What is required: Find the count of lines in the material below that include the word "License". State nothing but that number.

Raw data:
|---|
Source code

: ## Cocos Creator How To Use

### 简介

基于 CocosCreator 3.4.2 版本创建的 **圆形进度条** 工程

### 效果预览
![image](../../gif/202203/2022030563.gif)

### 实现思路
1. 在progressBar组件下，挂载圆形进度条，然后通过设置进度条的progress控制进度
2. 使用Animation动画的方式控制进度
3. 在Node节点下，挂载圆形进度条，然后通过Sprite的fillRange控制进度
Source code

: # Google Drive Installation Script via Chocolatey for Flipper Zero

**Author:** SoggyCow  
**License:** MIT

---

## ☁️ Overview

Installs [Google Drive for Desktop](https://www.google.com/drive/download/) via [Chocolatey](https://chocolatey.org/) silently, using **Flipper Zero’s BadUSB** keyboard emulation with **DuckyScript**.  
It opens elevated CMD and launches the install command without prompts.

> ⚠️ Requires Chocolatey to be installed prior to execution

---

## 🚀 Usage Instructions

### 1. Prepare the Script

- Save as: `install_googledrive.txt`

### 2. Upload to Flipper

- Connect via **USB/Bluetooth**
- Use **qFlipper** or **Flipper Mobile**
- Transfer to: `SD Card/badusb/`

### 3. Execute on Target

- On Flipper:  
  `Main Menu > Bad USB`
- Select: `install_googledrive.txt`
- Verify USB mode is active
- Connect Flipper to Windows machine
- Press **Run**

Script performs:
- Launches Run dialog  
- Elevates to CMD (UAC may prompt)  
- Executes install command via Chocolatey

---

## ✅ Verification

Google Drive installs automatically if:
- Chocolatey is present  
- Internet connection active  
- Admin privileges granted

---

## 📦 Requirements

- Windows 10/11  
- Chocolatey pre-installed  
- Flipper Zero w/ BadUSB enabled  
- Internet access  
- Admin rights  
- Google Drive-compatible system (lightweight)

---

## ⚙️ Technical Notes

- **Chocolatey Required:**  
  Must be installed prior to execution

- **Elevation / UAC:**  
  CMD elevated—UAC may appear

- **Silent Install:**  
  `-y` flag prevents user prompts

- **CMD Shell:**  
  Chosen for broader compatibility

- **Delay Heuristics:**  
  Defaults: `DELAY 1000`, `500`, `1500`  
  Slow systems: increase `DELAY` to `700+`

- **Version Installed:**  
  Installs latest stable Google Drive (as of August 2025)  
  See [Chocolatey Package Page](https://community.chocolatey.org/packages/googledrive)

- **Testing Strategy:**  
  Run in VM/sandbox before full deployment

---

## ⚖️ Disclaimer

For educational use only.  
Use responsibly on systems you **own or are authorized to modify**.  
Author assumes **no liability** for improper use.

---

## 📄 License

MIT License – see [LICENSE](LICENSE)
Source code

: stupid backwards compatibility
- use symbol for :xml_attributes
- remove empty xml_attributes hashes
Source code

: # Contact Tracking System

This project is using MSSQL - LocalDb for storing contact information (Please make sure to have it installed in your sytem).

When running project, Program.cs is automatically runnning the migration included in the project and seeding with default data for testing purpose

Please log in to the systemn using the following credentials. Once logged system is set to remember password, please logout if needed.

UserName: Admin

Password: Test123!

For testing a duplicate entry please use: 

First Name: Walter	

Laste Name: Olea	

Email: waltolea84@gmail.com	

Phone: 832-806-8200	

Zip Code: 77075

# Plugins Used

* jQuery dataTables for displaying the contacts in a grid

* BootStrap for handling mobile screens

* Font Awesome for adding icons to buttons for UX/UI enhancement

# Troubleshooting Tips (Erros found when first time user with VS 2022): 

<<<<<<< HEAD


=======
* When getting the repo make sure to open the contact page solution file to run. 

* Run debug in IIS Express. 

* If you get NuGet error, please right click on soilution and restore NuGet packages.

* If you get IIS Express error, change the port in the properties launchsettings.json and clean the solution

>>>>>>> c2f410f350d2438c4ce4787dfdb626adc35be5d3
|---|
Response: 3